I’m in the market for a new job, and so many of the MOPs positions out there are for remote-first or international teams. To be honest, I’m wary of joining a team where I don’t get to meet up with people in person (I haven’t had the best experience working remotely during the pandemic) and I’m not sure I have the bandwidth to onboard into a brand new company from afar. Am I making too big a deal out of this?
Hey, Frankie. First things first: your job is a big deal, and you’re more than allowed to ask these questions as you try to find the right one.

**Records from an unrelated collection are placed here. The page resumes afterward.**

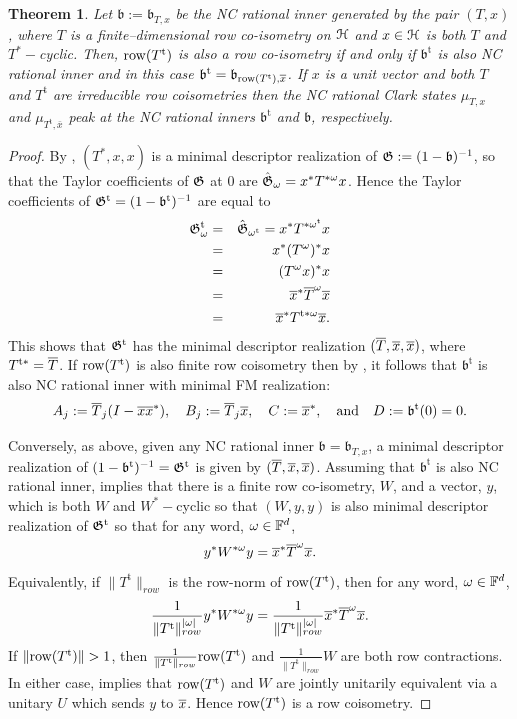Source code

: \documentclass{article}
\newtheorem{thm}{Theorem}[section]
\theoremstyle{definition}
\theoremstyle{remark}
\numberwithin{equation}{section}
\def\ba{\begin{eqnarray*}}
\def\ea{\end{eqnarray*}}
\newcommand{\mr}{\ensuremath{\mathrm}}
\newcommand{\mf}{\ensuremath{\mathfrak}}
\newcommand{\ov}{\ensuremath{\overline}}
\newcommand{\om}{\ensuremath{\omega}}
\def\fb{\mathfrak{b}}
\def\fbt{\mathfrak{b} ^{\mathrm{t}}}
\def\mrt{\mathrm{t}}
\begin{document}
\begin{thm} \label{thm:qc}
Let $\fb := \fb _{T,x}$ be the NC rational inner generated by the pair $(T,x)$, where $T$ is a finite--dimensional row co-isometry on $\cH$ and $x \in \cH$ is both $T$ and $T^*-$cyclic. Then, $\mr{row} (T^\mrt)$ is also a row co-isometry if and only if $\fbt$ is also NC rational inner and in this case $\fbt = \fb _{\mr{row} (T^\mrt) , \ov{x}}$.  If $x$ is a unit vector and both $T$ and $T^\mrt$ are irreducible row coisometries then the NC rational Clark states $\mu _{T,x}$ and $\mu _{T ^\mrt , \bar{x}}$ peak at the NC rational inners $\fb ^\mrt$ and $\fb$, respectively.
\end{thm}

\begin{proof}
By \cite[Theorem 3.2, Remark 3.4]{JMS-ncratClark}, $(T^*,x,x)$ is a minimal descriptor realization of $\mf{G} := (1 - \fb ) ^{-1}$, so that the Taylor coefficients of $\mf{G}$ at $0$ are $\hat{\mf{G}} _\om = x^* T^{*\om} x$. Hence the Taylor coefficients of $\mf{G} ^\mrt = (1 - \fbt ) ^{-1}$ are equal to
\ba \mf{G} ^\mrt _\om & = & \hat{\mf{G}} _{\om ^\mrt} = x^* T ^{* \om ^\mrt} x  \\
& = & x^* (T^{\om}) ^* x  \\
& = & (T^\om x) ^* x \\ 
& = & \ov{x} ^* \ov{T} ^\om \ov{x} \\
& = & \ov{x} ^*  T^{\mrt * \om} \ov{x}. \ea 
This shows that $\mf{G} ^\mrt$ has the minimal descriptor realization $( \ov{T} , \ov{x} , \ov{x} )$, where $T^{\mrt *} = \ov{T}$. If $\mr{row} (T ^\mrt)$ is also finite row coisometry then by \cite[Theorem 4.1]{JMS-ncratClark}, it follows that $\fbt$ is also NC rational inner with minimal FM realization:
$$ A _j := \ov{T} _j (I-\ov{x}\ov{x}^*), \quad B_j := \ov{T} _j \ov{x}, \quad C := \ov{x}^*, \quad \mbox{and} \quad D:= \fbt (0) =0. $$

Conversely, as above, given any NC rational inner $\fb = \fb _{T,x}$, a minimal descriptor realization of $(1 - \fbt ) ^{-1} = \mf{G} ^\mrt$ is given by $(\ov{T}, \ov{x} , \ov{x} )$.  Assuming that $\fbt$ is also NC rational inner, \cite[Theorem 3.2, Remark 3.4]{JMS-ncratClark} implies that there is a finite row co-isometry, $W$, and a vector, $y$, which is both $W$ and $W^*-$cyclic so that $(W,y, y)$ is also minimal descriptor realization of $\mf{G} ^\mrt$ so that for any word, $\om \in \F ^d$, 
$$ y^* W ^{*\om} y = \ov{x} ^* \ov{T} ^\om \ov{x}. $$ 
Equivalently, if $\| T ^\mrt \| _{row}$ is the row-norm of $\mr{row} (T^\mrt )$, then for any word, $\om \in \F ^d$, 
$$ \frac{1}{\| T^\mrt  \| _{row} ^{| \om | } } y^* W ^{*\om} y =  \frac{1}{\| T^\mrt  \| _{row} ^{| \om | } } \ov{x} ^* \ov{T} ^\om \ov{x}. $$
If $\| \mr{row} (T ^\mrt ) \| > 1$, then $\frac{1}{\| T ^\mrt \|_{row} } \mr{row} (T ^\mrt )$ and $\frac{1}{\| T ^\mrt \| _{row}} W$ are both row contractions. In either case, \cite[Proposition 3.6, Lemma 3.9]{JMS-ncratClark} implies that $\mr{row} (T^\mrt )$ and $W$ are jointly unitarily equivalent via a unitary $U$ which sends $y$ to $\ov{x}$. Hence $\mr{row} (T^\mrt )$ is a row coisometry. 
\end{proof}
\end{document}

Looking at your question, I’m hearing you say that you don’t think remote work is the right fit for you. Have you ever stopped to ask yourself why that might be?
For generations, we’ve been conditioned to believe that we can only be productive in the office, surrounded by our colleagues. But is that really true? For me, the fact that I can more easily weave in and out of my work and home lives makes me much more productive in both areas. If I ever get five minutes between meetings, I can put on a load of laundry instead of just waiting around at my desk.

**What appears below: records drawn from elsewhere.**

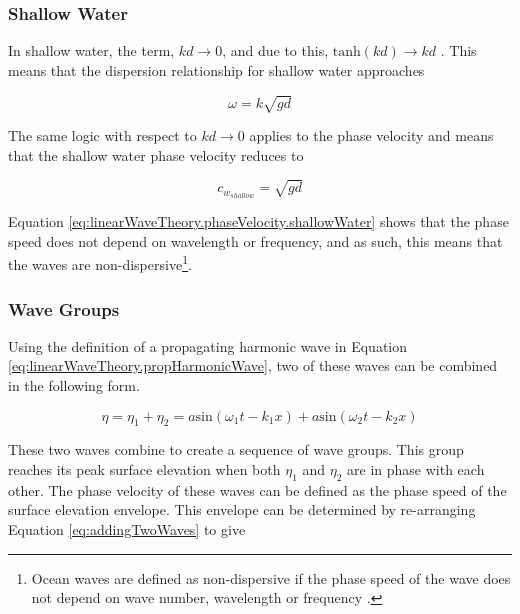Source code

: \subsubsection{Shallow Water} \label{subsec:theory.waves.linearWaveTheory.shallowWater}

In shallow water, the term, $kd \to 0$, and due to this, $\text{tanh}(kd) \to kd$ \cite{Holthuijsen2007}. This means that the dispersion relationship for shallow water approaches

\begin{equation} \label{eq:linearWaveTheory.dispersionRelationship.shallowWater}
    \omega = k\sqrt{gd}
\end{equation}

The same logic with respect to $kd \to 0$ applies to the phase velocity and means that the shallow water phase velocity reduces to 

\begin{equation} \label{eq:linearWaveTheory.phaseVelocity.shallowWater}
    c_{w_{shallow}} = \sqrt{gd}
\end{equation}

Equation \ref{eq:linearWaveTheory.phaseVelocity.shallowWater} shows that the phase speed does not depend on wavelength or frequency, and as such, this means that the waves are non-dispersive\footnote{Ocean waves are defined as non-dispersive if the phase speed of the wave does not depend on wave number, wavelength or frequency \cite{Holthuijsen2007}.}.

\subsubsection{Wave Groups} \label{subsec:theory.waves.linearWaveTheory.twoHarmonicWaves}

Using the definition of a propagating harmonic wave in Equation \ref{eq:linearWaveTheory.propHarmonicWave}, two of these waves can be combined in the following form.

\begin{equation} \label{eq:addingTwoWaves}
    \eta = \eta_{1} + \eta_{2} = a\text{sin}(\omega_{1}t - k_{1}x) + a\text{sin}(\omega_{2}t - k_{2}x)
\end{equation}

These two waves combine to create a sequence of wave groups. This group reaches its peak surface elevation when both $\eta_{1}$ and $\eta_{2}$ are in phase with each other. The phase velocity of these waves can be defined as the phase speed of the surface elevation envelope. This envelope can be determined by re-arranging Equation \ref{eq:addingTwoWaves} to give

Another concern might be the social aspect—and I hear you. It can be hard to imagine how you replace casual water-cooler conversations with text on a screen, but just because it’s different doesn’t mean it isn’t effective. Slack and all its various integrations (does anyone else use the giphy randomizer?) make it easy to communicate your insights, share style of humor, and meet new people on other teams. Every day, I see people take advantage of these tools to build relationships both within and outside the professional setting. Not only that, joining a remote team helps you expand your network outside your region. That’s particularly valuable for the marketing operations industry, which has such widespread expertise.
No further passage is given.